On December 14, 1825, the Decembrists stood tall in front of the government calling for revision in administration as well as a rule on behalf of the people. Quickly such a revolt was ended in bloodshed by the government, but the ideas behind the revolt left quite the impression for years to follow.
The Decembrists, called such because of the time of the revolt, were comprised of three secret societies. The Northern Society were young members of the educated elite who were dissatisfied with current conditions in Russia not only for the noblemen but also for the population as a whole. The Southern Society on the other hand had members who were former officers of the Smenovskii Regiment located in Ukraine. The last secret society involved in the Decembrist efforts was the Society of United Slavs who can be categorized as the proletariat of the Russian nobility, living alongside mostly Polish nobility. “It was not so much their common social class, nor their closeness in age that makes them a definable group. It is rather their sharing of the same historical experiences, mainly the Napoleonic wars,” (24). This revolting group was angered at what was going on around Europe but not in Russia. Fighting intensely and bravely for the county, Russian citizens were not rewarded for their efforts. While countries such as Poland (actually under Russian control) and France adopted constitutions, Russians felt that after helping defeat Napoleon, they deserved guaranteed rights as well. Much of the Decembrists focus was not to dismantle the Russian government, but to reorganize it. They found much of the autocratic rule corrupt, especially with the succession of Nicholas, and therefore wanted a government more focused on serving the people. They were fighting against the split between state and society; a bridging of “we” and “they.”

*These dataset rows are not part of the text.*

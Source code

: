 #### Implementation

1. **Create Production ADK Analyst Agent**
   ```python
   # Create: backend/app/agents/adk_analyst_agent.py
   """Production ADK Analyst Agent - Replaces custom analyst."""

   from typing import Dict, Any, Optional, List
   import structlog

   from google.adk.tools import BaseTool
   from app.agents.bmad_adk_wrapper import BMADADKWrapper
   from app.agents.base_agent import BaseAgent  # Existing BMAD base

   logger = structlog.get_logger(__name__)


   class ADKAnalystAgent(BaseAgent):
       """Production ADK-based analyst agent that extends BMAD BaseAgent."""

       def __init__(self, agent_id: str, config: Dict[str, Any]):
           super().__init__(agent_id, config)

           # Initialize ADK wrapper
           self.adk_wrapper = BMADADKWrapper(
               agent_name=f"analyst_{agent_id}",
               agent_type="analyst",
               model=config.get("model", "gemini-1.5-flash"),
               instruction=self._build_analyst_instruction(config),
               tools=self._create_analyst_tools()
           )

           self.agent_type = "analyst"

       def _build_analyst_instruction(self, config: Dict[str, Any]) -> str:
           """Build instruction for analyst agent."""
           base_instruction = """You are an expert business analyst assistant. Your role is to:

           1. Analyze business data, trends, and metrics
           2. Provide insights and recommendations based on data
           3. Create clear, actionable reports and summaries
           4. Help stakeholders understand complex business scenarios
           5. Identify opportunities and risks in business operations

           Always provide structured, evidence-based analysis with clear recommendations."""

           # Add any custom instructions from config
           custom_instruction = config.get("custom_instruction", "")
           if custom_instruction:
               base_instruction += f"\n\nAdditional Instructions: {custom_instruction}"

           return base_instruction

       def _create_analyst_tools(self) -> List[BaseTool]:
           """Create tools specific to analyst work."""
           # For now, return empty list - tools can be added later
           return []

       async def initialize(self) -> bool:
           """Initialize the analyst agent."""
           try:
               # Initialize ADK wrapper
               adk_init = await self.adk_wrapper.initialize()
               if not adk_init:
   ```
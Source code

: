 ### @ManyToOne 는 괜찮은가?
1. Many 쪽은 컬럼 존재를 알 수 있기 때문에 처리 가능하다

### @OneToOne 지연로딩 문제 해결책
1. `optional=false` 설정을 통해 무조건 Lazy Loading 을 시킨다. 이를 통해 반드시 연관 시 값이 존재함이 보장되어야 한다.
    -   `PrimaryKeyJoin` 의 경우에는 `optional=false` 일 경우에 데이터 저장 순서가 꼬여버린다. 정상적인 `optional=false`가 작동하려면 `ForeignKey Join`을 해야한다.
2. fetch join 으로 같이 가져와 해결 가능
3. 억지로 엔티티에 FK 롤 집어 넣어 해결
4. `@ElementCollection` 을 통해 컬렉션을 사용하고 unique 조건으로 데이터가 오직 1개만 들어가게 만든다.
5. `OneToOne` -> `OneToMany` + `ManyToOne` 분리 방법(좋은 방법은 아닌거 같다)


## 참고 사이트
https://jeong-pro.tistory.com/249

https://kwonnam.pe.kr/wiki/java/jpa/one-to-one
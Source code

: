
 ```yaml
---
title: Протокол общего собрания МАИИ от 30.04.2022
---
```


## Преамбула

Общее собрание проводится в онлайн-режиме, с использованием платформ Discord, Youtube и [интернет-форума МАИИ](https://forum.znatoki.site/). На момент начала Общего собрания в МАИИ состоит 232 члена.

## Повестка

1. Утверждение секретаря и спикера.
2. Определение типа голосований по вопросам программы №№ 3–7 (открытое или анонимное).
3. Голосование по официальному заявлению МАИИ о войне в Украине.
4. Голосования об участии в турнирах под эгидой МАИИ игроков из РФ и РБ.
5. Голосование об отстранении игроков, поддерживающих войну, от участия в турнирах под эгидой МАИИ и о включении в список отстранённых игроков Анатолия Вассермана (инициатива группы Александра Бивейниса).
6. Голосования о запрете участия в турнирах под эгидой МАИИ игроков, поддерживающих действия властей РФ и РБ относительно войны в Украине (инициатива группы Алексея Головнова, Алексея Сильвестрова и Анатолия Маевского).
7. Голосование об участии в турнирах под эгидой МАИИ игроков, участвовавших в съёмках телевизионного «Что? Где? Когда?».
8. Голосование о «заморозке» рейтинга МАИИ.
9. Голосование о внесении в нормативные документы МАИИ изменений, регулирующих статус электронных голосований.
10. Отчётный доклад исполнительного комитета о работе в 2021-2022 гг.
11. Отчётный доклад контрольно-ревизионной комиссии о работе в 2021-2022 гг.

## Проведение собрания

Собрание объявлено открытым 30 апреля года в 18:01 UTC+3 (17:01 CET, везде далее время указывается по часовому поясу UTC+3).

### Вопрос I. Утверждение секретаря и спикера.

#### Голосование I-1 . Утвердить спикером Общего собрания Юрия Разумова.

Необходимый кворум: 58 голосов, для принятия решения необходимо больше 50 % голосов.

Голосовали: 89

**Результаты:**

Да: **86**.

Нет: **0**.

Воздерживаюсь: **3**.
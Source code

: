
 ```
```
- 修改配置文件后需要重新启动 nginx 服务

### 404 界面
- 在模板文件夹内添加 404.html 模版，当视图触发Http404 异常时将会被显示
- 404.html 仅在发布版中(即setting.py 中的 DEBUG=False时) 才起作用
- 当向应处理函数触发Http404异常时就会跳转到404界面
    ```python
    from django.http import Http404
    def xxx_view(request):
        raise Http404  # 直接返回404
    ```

The government killed off the main leaders in the revolt, but let the rest of the Decembrists live on. “By allowing them to live on, making it possible for them to write their memoirs and to be an example of heroic sacrifice for another generation or two, he transformed their failure into victory,” (27). Ideas of enlightenment and romanticism were able to live on even though the leaders of the revolt did not. This was a group of educated, young, and passionate Russians that even though selfish for some purposes, looked at Russia as a whole and saw how in many ways it was backwards and poor. Such a powerful patriotic energy would remain lively for years to come.
- How can a revolt be seen as patriotic? In what ways were the Decembrists embody Russian ideals and adapt more of a reformist platform rather than revolutionary?
- How aware do you think Nicholas as well as other rulers were aware of the power of the ideas of the Decembrists?
Raeff, Marc. “The Decembrists.” in Russian Civilizations Series. NJ: Englewood Cliffs: 1-29.